データセキュリティとは、デジタル情報をそのライフサイクル全体にわたって、不正なアクセス、使用、変更、損失から保護することです。クラウドにおいて、データセキュリティはビジネスにとって重要な生命線であり、クラウドプロバイダーの全体的なセキュリティ能力を測る最も重要な指標です。サイバー脅威が世界的に進化し拡大し続ける中、データ保護は最重要事項です。Alibaba Cloud は、お客様のデータのセキュリティを確保することに尽力しています。

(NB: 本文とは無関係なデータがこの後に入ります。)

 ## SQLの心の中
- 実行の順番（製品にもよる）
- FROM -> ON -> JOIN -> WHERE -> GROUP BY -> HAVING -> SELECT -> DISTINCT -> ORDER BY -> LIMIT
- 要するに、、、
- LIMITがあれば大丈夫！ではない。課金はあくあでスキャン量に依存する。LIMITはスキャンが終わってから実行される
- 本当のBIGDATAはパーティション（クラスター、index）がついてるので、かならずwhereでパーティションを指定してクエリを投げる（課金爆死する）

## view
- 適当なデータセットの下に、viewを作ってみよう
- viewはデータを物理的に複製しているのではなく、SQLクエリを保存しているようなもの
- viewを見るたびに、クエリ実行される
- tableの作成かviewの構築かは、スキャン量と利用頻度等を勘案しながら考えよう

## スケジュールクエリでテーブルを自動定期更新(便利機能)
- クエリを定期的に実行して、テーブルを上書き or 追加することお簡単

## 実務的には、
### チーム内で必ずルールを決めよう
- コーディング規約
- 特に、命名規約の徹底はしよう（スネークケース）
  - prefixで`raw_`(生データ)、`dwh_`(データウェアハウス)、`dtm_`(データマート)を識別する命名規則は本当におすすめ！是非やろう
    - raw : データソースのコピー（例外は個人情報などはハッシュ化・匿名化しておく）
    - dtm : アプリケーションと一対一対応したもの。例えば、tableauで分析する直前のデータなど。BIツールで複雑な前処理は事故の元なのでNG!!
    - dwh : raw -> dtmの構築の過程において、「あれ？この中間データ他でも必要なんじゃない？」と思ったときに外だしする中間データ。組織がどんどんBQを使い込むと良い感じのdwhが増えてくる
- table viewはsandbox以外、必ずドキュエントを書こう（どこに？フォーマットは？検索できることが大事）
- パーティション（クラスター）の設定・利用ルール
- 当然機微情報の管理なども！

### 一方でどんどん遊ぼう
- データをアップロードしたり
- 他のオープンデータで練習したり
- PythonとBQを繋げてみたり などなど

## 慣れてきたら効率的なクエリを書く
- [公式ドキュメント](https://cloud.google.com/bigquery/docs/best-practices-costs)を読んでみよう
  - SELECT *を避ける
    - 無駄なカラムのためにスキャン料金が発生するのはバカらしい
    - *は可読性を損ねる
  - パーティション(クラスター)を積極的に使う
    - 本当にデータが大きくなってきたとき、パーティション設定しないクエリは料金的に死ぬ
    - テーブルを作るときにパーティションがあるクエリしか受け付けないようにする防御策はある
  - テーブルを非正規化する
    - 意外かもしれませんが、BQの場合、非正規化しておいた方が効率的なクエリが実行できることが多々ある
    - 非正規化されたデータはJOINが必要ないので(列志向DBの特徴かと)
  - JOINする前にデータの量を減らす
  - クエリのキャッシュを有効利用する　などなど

このトピックでは、Elastic Desktop Service Enterprise がデータ保護、データの可用性、データの機密性を通じてデータセキュリティをどのように確保するかについて説明します。
データ保護
転送セキュリティ
クラウドコンピューターのポリシーは、ファイル転送のセキュリティ制御を提供し、クラウドコンピューターとローカルデバイス間のファイル転送に伴うリスクを最小限に抑えます。
|
表示セキュリティ
画面キャプチャ防止とウォーターマークのポリシーを設定して、クラウドコンピューターの表示セキュリティを制御できます。

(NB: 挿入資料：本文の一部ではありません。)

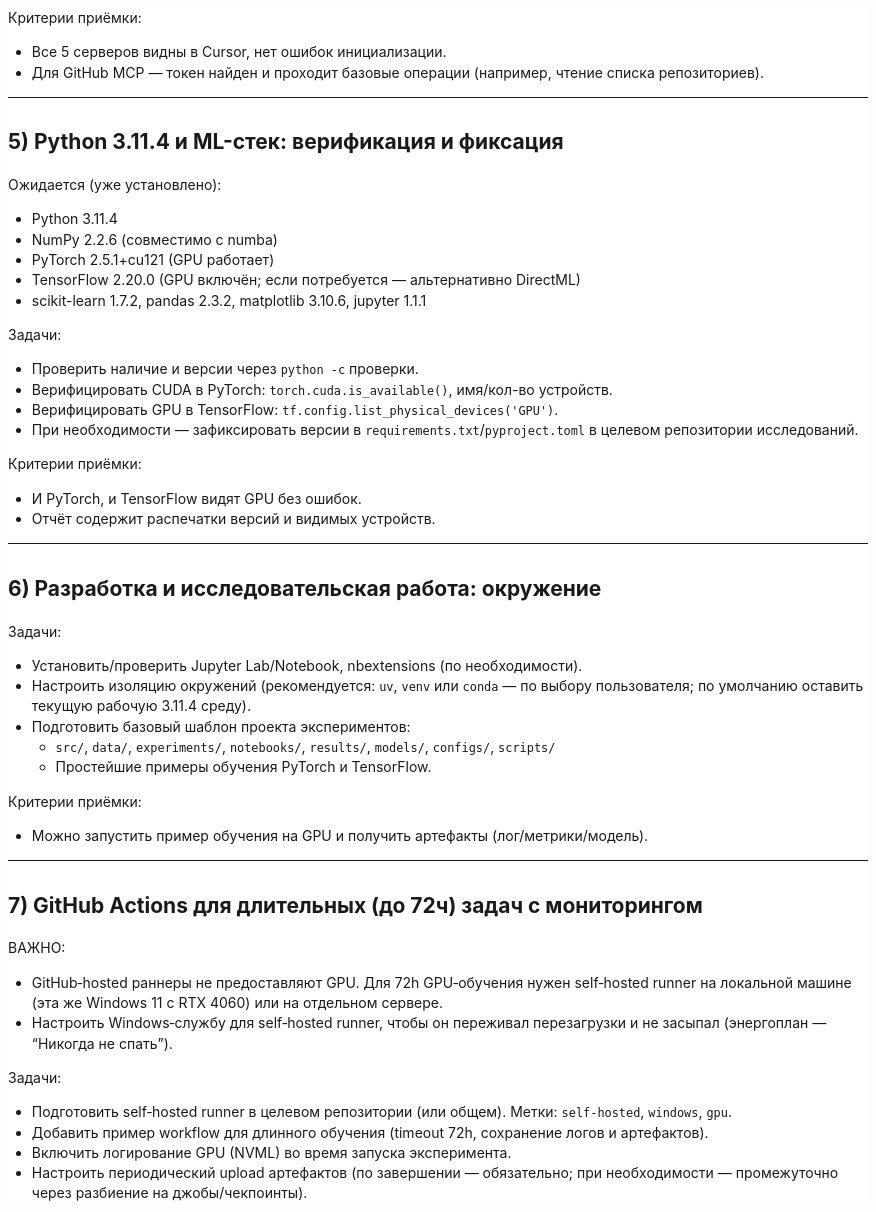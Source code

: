 Критерии приёмки:
- Все 5 серверов видны в Cursor, нет ошибок инициализации.
- Для GitHub MCP — токен найден и проходит базовые операции (например, чтение списка репозиториев).

---

## 5) Python 3.11.4 и ML-стек: верификация и фиксация

Ожидается (уже установлено):
- Python 3.11.4
- NumPy 2.2.6 (совместимо с numba)
- PyTorch 2.5.1+cu121 (GPU работает)
- TensorFlow 2.20.0 (GPU включён; если потребуется — альтернативно DirectML)
- scikit-learn 1.7.2, pandas 2.3.2, matplotlib 3.10.6, jupyter 1.1.1

Задачи:
- Проверить наличие и версии через `python -c` проверки.
- Верифицировать CUDA в PyTorch: `torch.cuda.is_available()`, имя/кол-во устройств.
- Верифицировать GPU в TensorFlow: `tf.config.list_physical_devices('GPU')`.
- При необходимости — зафиксировать версии в `requirements.txt`/`pyproject.toml` в целевом репозитории исследований.

Критерии приёмки:
- И PyTorch, и TensorFlow видят GPU без ошибок.
- Отчёт содержит распечатки версий и видимых устройств.

---

## 6) Разработка и исследовательская работа: окружение

Задачи:
- Установить/проверить Jupyter Lab/Notebook, nbextensions (по необходимости).
- Настроить изоляцию окружений (рекомендуется: `uv`, `venv` или `conda` — по выбору пользователя; по умолчанию оставить текущую рабочую 3.11.4 среду).
- Подготовить базовый шаблон проекта экспериментов:
  - `src/`, `data/`, `experiments/`, `notebooks/`, `results/`, `models/`, `configs/`, `scripts/`
  - Простейшие примеры обучения PyTorch и TensorFlow.

Критерии приёмки:
- Можно запустить пример обучения на GPU и получить артефакты (лог/метрики/модель).

---

## 7) GitHub Actions для длительных (до 72ч) задач с мониторингом

ВАЖНО:
- GitHub‑hosted раннеры не предоставляют GPU. Для 72h GPU‑обучения нужен self‑hosted runner на локальной машине (эта же Windows 11 с RTX 4060) или на отдельном сервере.
- Настроить Windows‑службу для self‑hosted runner, чтобы он переживал перезагрузки и не засыпал (энергоплан — “Никогда не спать”).

Задачи:
- Подготовить self‑hosted runner в целевом репозитории (или общем). Метки: `self-hosted`, `windows`, `gpu`.
- Добавить пример workflow для длинного обучения (timeout 72h, сохранение логов и артефактов).
- Включить логирование GPU (NVML) во время запуска эксперимента.
- Настроить периодический upload артефактов (по завершении — обязательно; при необходимости — промежуточно через разбиение на джобы/чекпоинты).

Anti-screenshot 機能は、画面キャプチャや録画によるデータ漏えいを防ぐのに役立ちます。
例:建築設計事務所が、設計図の不正コピーを防ぐために、クラウドコンピューターに画面キャプチャ防止ルールを有効にします。その結果、誰もローカルデバイスの画面キャプチャツールを使用して、クラウドコンピューターの画面のスクリーンショットを撮ったり、録画したりすることはできません。
Watermark 機能は、データ損失防止のために使用され、抑止力と監査ツールの両方として機能します。
例:広告会社がクラウドコンピューターでウォーターマークを有効にします。従業員が内部文書のスクリーンショットを撮ると、画像には管理者が定義したウォーターマークが重ねて表示されます。これにより、内部ファイルの漏えいを効果的に抑制し、データ侵害が発生した場合に重要な監査証跡を提供します。
|
周辺機器のセキュリティ
管理ポリシーにより、特定のデバイスリダイレクト機能を制限し、特定の種類のクライアント周辺機器がクラウドコンピューター環境に直接アクセスするのを防ぎ、セキュリティ脅威を回避できます。管理者は、クラウドコンピューターに対して次の周辺機器を有効または無効にできます:
プリンター:印刷によるデータ漏えいを防ぎ、システムのセキュリティを脅かす可能性のある未認証のプリンターをブロックするために、プリンターのリダイレクトを無効にします。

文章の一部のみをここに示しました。